Major facilities expenditures in 2018 included the Glacier gas plant expansion to 400 mmcf/d and 6,800 bbls/d of liquids, and the substantial completion of a new compression and liquids handling hub at Valhalla. In addition, certain liquids-rich well operations and capital expenditures that were previously planned for January 2019 were accelerated to December 2018 to capitalize on temporary service discounts and reinforce our production outlook.
2018 Reserves Achievements:
- Replaced 225% and 221% of 2018 annual production on a Proved ("1P") and 2P reserves basis, respectively.
- PDP and 2P liquids reserves increased 33% and 22% to 6.0 million barrels and 38.8 million barrels, respectively. This included the first reserves bookings assigned at Pipestone/Wembley.
- PDP reserves increased by 9% at a F&D cost of $9.04/boe ($1.51/mcfe). F&D includes $63 million spent on the Glacier gas plant expansion and $27 million on the Valhalla liquids hub.
- 1P reserves increased by 6% at a F&D cost of $8.33/boe ($1.39/mcfe) including change in FDC.
- 2P reserves increased by 4.4% to 432.2 million boe (2.59 Tcfe) at an F&D cost of $8.04/boe ($1.34/mcfe) including change in FDC.
- The three year average PDP and 2P F&D cost is $7.31/boe ($1.22/mcfe) and $3.88/boe ($0.65/mcfe) including change in FDC, respectively.

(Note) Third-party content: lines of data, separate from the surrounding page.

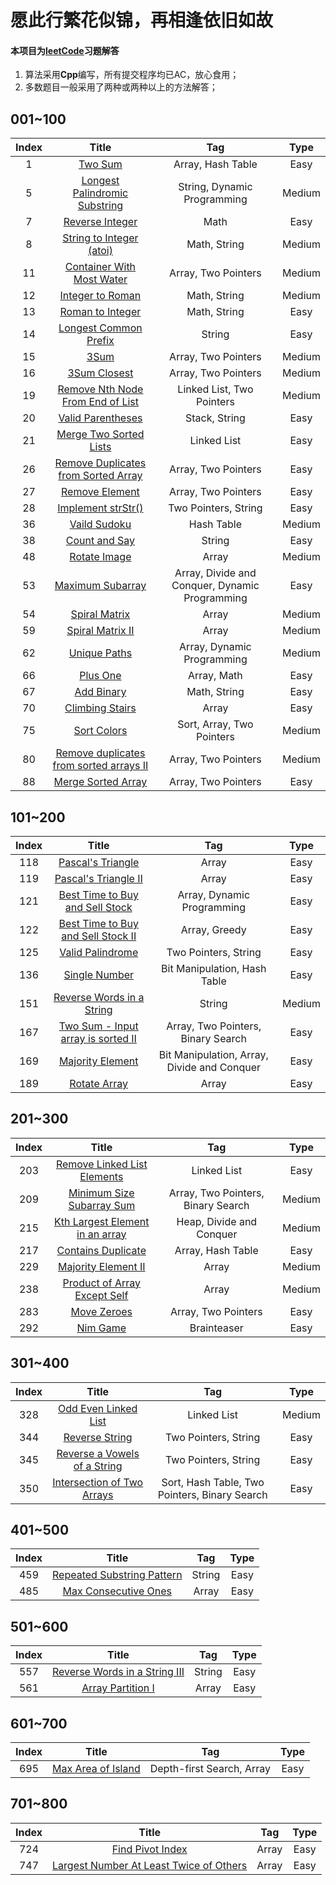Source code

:# 愿此行繁花似锦，再相逢依旧如故
#### 本项目为[leetCode](https://leetcode-cn.com/)习题解答

1. 算法采用**Cpp**编写，所有提交程序均已AC，放心食用；
2. 多数题目一般采用了两种或两种以上的方法解答；



## 001~100

| Index |                Title                |         Tag         | Type |
| :---: | :---------------------------------: | :--: | :--: |
| 1 | [Two Sum][001] | Array, Hash Table | Easy |
| 5 | [Longest Palindromic Substring][005] | String, Dynamic Programming | Medium |
| 7 | [Reverse Integer][007] | Math | Easy |
| 8 | [String to Integer (atoi)][008] | Math, String | Medium |
| 11 | [Container With Most Water][011] | Array, Two Pointers | Medium |
| 12 | [Integer to Roman][012] | Math, String | Medium |
| 13 | [Roman to Integer][013] | Math, String | Easy |
| 14 | [ Longest Common Prefix][014] | String | Easy |
| 15 | [3Sum][015] | Array, Two Pointers | Medium |
| 16 | [3Sum Closest][016] | Array, Two Pointers | Medium |
| 19 | [Remove Nth Node From End of List][019] | Linked List, Two Pointers | Medium |
| 20 | [Valid Parentheses][020] | Stack, String | Easy |
| 21 | [Merge Two Sorted Lists][021] | Linked List | Easy |
| 26 | [Remove Duplicates from Sorted Array][026] | Array, Two Pointers | Easy |
| 27 | [Remove Element][027] | Array, Two Pointers | Easy |
| 28 | [Implement strStr()][028] | Two Pointers, String | Easy |
| 36 | [Vaild Sudoku][036] | Hash Table | Medium |
| 38 | [Count and Say][038] | String | Easy |
| 48 | [Rotate Image][048] | Array | Medium |
| 53 | [ Maximum Subarray][053] | Array, Divide and Conquer, Dynamic Programming | Easy |
| 54 | [Spiral Matrix][054] | Array | Medium |
| 59 | [ Spiral Matrix II][059] | Array | Medium |
| 62 | [Unique Paths][062] | Array, Dynamic Programming | Medium |
| 66 | [Plus One][066] | Array, Math | Easy |
| 67 | [Add Binary][067] | Math, String | Easy |
| 70 | [ Climbing Stairs][070] | Array | Easy |
| 75 | [Sort Colors][075] | Sort, Array, Two Pointers | Medium |
| 80 | [Remove duplicates from sorted arrays II][080] | Array, Two Pointers | Medium |
| 88 | [Merge Sorted Array][088] | Array, Two Pointers | Easy |


## 101~200
| Index |                Title                |         Tag         | Type |
| :---: | :---------------------------------: | :--: | :--: |
| 118 | [Pascal's Triangle][118] | Array | Easy |
| 119 | [Pascal's Triangle Ⅱ][118] | Array | Easy |
| 121 | [Best Time to Buy and Sell Stock][121] | Array, Dynamic Programming | Easy |
| 122 | [Best Time to Buy and Sell Stock II][122] | Array, Greedy | Easy |
| 125 | [Valid Palindrome][125] | Two Pointers, String | Easy |
| 136 | [Single Number][136] | Bit Manipulation, Hash Table | Easy |
| 151 | [Reverse Words in a String][151] | String | Medium |
| 167 | [Two Sum - Input array is sorted Ⅱ][167] | Array, Two Pointers, Binary Search | Easy |
| 169 | [Majority Element][169] | Bit Manipulation, Array, Divide and Conquer | Easy |
| 189 | [Rotate Array][189] | Array | Easy |

## 201~300
| Index |                Title                |         Tag         | Type |
| :---: | :---------------------------------: | :--: | :--: |
| 203 | [Remove Linked List Elements][203] | Linked List | Easy |
| 209 | [Minimum Size Subarray Sum][209] | Array, Two Pointers, Binary Search | Medium |
| 215 | [Kth Largest Element in an array][215] | Heap, Divide and Conquer | Medium |
| 217 | [Contains Duplicate][217] | Array, Hash Table | Easy |
| 229 | [Majority Element II][229] | Array | Medium |
| 238 | [Product of Array Except Self][238] | Array | Medium |
| 283 | [Move Zeroes][283] | Array, Two Pointers | Easy |
| 292 | [Nim Game][292] | Brainteaser | Easy |

## 301~400
| Index |                Title                |         Tag         | Type |
| :---: | :---------------------------------: | :--: | :--: |
| 328 | [Odd Even Linked List][328] | Linked List | Medium |
| 344 | [Reverse String][344] | Two Pointers, String | Easy |
| 345 | [Reverse a Vowels of  a String][345] | Two Pointers, String | Easy |
| 350 | [Intersection of Two Arrays][350] | Sort, Hash Table, Two Pointers, Binary Search | Easy |

## 401~500
| Index |                Title                |         Tag         | Type |
| :---: | :---------------------------------: | :--: | :--: |
| 459 | [Repeated Substring Pattern][459] | String | Easy |
| 485 | [Max Consecutive Ones][485] | Array | Easy |

## 501~600
| Index |                Title                |         Tag         | Type |
| :---: | :---------------------------------: | :--: | :--: |
| 557 | [Reverse Words in a String III][557] | String | Easy |
| 561 | [Array Partition Ⅰ][561] | Array | Easy |

## 601~700
| Index |                Title                |         Tag         | Type |
| :---: | :---------------------------------: | :--: | :--: |
| 695 | [Max Area of Island][695] | Depth-first Search, Array | Easy |

## 701~800
| Index |                Title                |         Tag         | Type |
| :---: | :---------------------------------: | :--: | :--: |
| 724 | [Find Pivot Index][724] | Array | Easy |
| 747 | [Largest Number At Least Twice of Others][747] | Array | Easy |



[001]: https://github.com/Cloving/Cpp-LeetCode/blob/master/Array/Two%20Sum%EF%BC%88%E4%B8%A4%E6%95%B0%E4%B9%8B%E5%92%8C%EF%BC%89.cpp
[005]: https://www.google.com
[007]: https://www.google.com
[008]: https://www.google.com
[011]: https://github.com/Cloving/Cpp-LeetCode/blob/master/Array/Container%20With%20Most%20Water%EF%BC%88%E7%9B%9B%E6%B0%B4%E6%9C%80%E5%A4%9A%E7%9A%84%E5%AE%B9%E5%99%A8%EF%BC%89.cpp
[012]: https://www.google.com
[013]: https://www.google.com
[014]: https://www.google.com
[015]: https://www.google.com
[016]: https://www.google.com
[019]: https://www.google.com
[020]: https://www.google.com
[021]: https://www.google.com
[026]: https://github.com/Cloving/Cpp-LeetCode/blob/master/Array/Remove%20duplicates%20from%20sorted%20arrays%EF%BC%88%E4%BB%8E%E6%8E%92%E5%BA%8F%E6%95%B0%E7%BB%84%E4%B8%AD%E5%88%A0%E9%99%A4%E9%87%8D%E5%A4%8D%E9%A1%B9%EF%BC%89.cpp
[027]: https://github.com/Cloving/Cpp-LeetCode/blob/master/Array/Remove%20Element%EF%BC%88%E7%A7%BB%E9%99%A4%E5%85%83%E7%B4%A0%EF%BC%89.cpp
[028]: https://www.google.com
[036]: https://github.com/Cloving/Cpp-LeetCode/blob/master/medium/Array/Valid%20Sudoku%EF%BC%88%E9%AA%8C%E8%AF%81%E6%95%B0%E7%8B%AC%EF%BC%89.cpp
[038]: https://www.google.com
[048]: https://github.com/Cloving/Cpp-LeetCode/blob/master/medium/Array/Rotate%20Image%EF%BC%88%E6%97%8B%E8%BD%AC%E5%9B%BE%E5%83%8F%EF%BC%89.cpp
[053]: https://www.google.com
[054]: https://www.google.com
[059]: https://www.google.com
[062]: https://www.google.com
[066]: https://github.com/Cloving/Cpp-LeetCode/blob/master/Easy/Array/Plus%20One%EF%BC%88%E5%8A%A0%E4%B8%80%EF%BC%89.cpp
[067]: http://www.google.com
[070]: https://www.google.com
[075]: https://github.com/Cloving/Cpp-LeetCode/blob/master/medium/Array/Sort%20Colors%EF%BC%88%E9%A2%9C%E8%89%B2%E5%88%86%E7%B1%BB%EF%BC%89.cpp
[080]: https://github.com/Cloving/Cpp-LeetCode/blob/master/medium/Array/Remove%20duplicates%20from%20sorted%20arrays%20II%EF%BC%88%E5%88%A0%E9%99%A4%E6%8E%92%E5%BA%8F%E6%95%B0%E7%BB%84%E4%B8%AD%E7%9A%84%E9%87%8D%E5%A4%8D%E9%A1%B9%20II%EF%BC%89.cpp
[088]: https://github.com/Cloving/Cpp-LeetCode/blob/master/Easy/Array/Merge%20Sorted%20Array%EF%BC%88%E5%90%88%E5%B9%B6%E4%B8%A4%E4%B8%AA%E6%9C%89%E5%BA%8F%E6%95%B0%E7%BB%84%EF%BC%89.cpp
[118]: https://www.google.com
[119]: https://www.google.com
[121]: https://github.com/Cloving/Cpp-LeetCode/blob/master/Easy/Array/Best%20Time%20to%20Buy%20and%20Sell%20Stock%20%EF%BC%88%E4%B9%B0%E5%8D%96%E8%82%A1%E7%A5%A8%E7%9A%84%E6%9C%80%E4%BD%B3%E6%97%B6%E9%97%B4%EF%BC%89.cpp
[122]: https://github.com/Cloving/Cpp-LeetCode/blob/master/Easy/Array/Best%20Time%20to%20Buy%20and%20Sell%20Stock%20%E2%85%A1%EF%BC%88%E4%B9%B0%E5%8D%96%E8%82%A1%E7%A5%A8%E7%9A%84%E6%9C%80%E4%BD%B3%E6%97%B6%E9%97%B4%20%E2%85%A1%EF%BC%89.cpp
[125]: https://github.com/Cloving/Cpp-LeetCode/blob/master/Easy/String/Valid%20Palindrome%EF%BC%88%E5%9B%9E%E6%96%87%E5%AD%97%E7%AC%A6%E4%B8%B2%EF%BC%89.cpp
[136]: https://github.com/Cloving/Cpp-LeetCode/blob/master/Easy/Array/Single%20Number%EF%BC%88%E5%8F%AA%E5%87%BA%E7%8E%B0%E4%B8%80%E6%AC%A1%E7%9A%84%E6%95%B0%E5%AD%97%EF%BC%89.cpp
[151]: https://www.google.com
[167]: https://github.com/Cloving/Cpp-LeetCode/blob/master/Easy/Array/Two%20Sum%20-%20Input%20array%20is%20sorted%20%E2%85%A1%EF%BC%88%E4%B8%A4%E6%95%B0%E4%B9%8B%E5%92%8C%20-%20%E8%BE%93%E5%85%A5%E6%9C%89%E5%BA%8F%E6%95%B0%E7%BB%84%E2%85%A1%EF%BC%89.cpp
[169]: https://www.google.com
[189]: https://github.com/Cloving/Cpp-LeetCode/blob/master/Easy/Array/Rotate%20Array%EF%BC%88%E6%97%8B%E8%BD%AC%E6%95%B0%E7%BB%84%EF%BC%89.cpp
[203]: https://www.google.com
[209]: https://github.com/Cloving/Cpp-LeetCode/blob/master/medium/Array/Minimum%20Size%20Subarray%20Sum%EF%BC%88%E9%95%BF%E5%BA%A6%E6%9C%80%E5%B0%8F%E5%AD%90%E6%95%B0%E7%BB%84%EF%BC%89.cpp
[215]: https://github.com/Cloving/Cpp-LeetCode/blob/master/medium/Array/Kth%20Largest%20Element%20in%20an%20array%EF%BC%88%E6%95%B0%E7%BB%84%E4%B8%AD%E7%9A%84%E7%AC%ACK%E4%B8%AA%E6%9C%80%E5%A4%A7%E5%85%83%E7%B4%A0%EF%BC%89.cpp
[217]: https://github.com/Cloving/Cpp-LeetCode/blob/master/Easy/Array/Contains%20Duplicate%EF%BC%88%E5%AD%98%E5%9C%A8%E9%87%8D%E5%A4%8D%EF%BC%89.cpp
[229]: https://www.google.com
[238]: https://www.google.com
[283]: https://github.com/Cloving/Cpp-LeetCode/blob/master/Easy/Array/Move%20Zeroes%EF%BC%88%E7%A7%BB%E5%8A%A8%E9%9B%B6%EF%BC%89.cpp
[292]: http://www.google.com
[328]: http://www.google.com
[344]: http://www.google.com
[345]: https://github.com/Cloving/Cpp-LeetCode/blob/master/Easy/String/Reverse%20a%20Vowels%20of%20%20a%20String%EF%BC%88%E5%8F%8D%E8%BD%AC%E5%AD%97%E7%AC%A6%E4%B8%B2%E4%B8%AD%E7%9A%84%E5%8E%9F%E9%9F%B3%E5%AD%97%E6%AF%8D%EF%BC%89.cpp
[350]: https://github.com/Cloving/Cpp-LeetCode/blob/master/Easy/Array/Intersection%20of%20Two%20Arrays%20II%EF%BC%88%E4%B8%A4%E4%B8%AA%E6%95%B0%E7%BB%84%E7%9A%84%E4%BA%A4%E9%9B%86%EF%BC%89.cpp
[459]: https://www.google.com
[485]: https://www.google.com
[557]: https://www.google.com
[561]: https://www.google.com
[695]: https://www.google.com
[724]: https://www.google.com
[747]: https://www.google.com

- The 2018 PDP and 2P recycle ratios are 1.4 and 1.5, respectively. The three year average PDP and 2P recycle ratios are 1.8 and 3.4, respectively.
- Positive technical revisions from improved well production performance accounted for 21% of 2P reserves additions. Strong well performance has contributed to a low annual decline rate of 26%.
- Approximately 5% of Advantage's condensate rich Greater Pipestone lands and 17% of our liquids rich Glacier lands have reserves booked.
- Achieved a 3 year capital efficiency(a) of $13,400/boe/d. Advantage's 2018 annual capital efficiency(a) of $15,700/boe/d includes $90 million for completing major facilities projects. The capital efficiency(a) is $8,700/boe/d when major facility expenditures are excluded.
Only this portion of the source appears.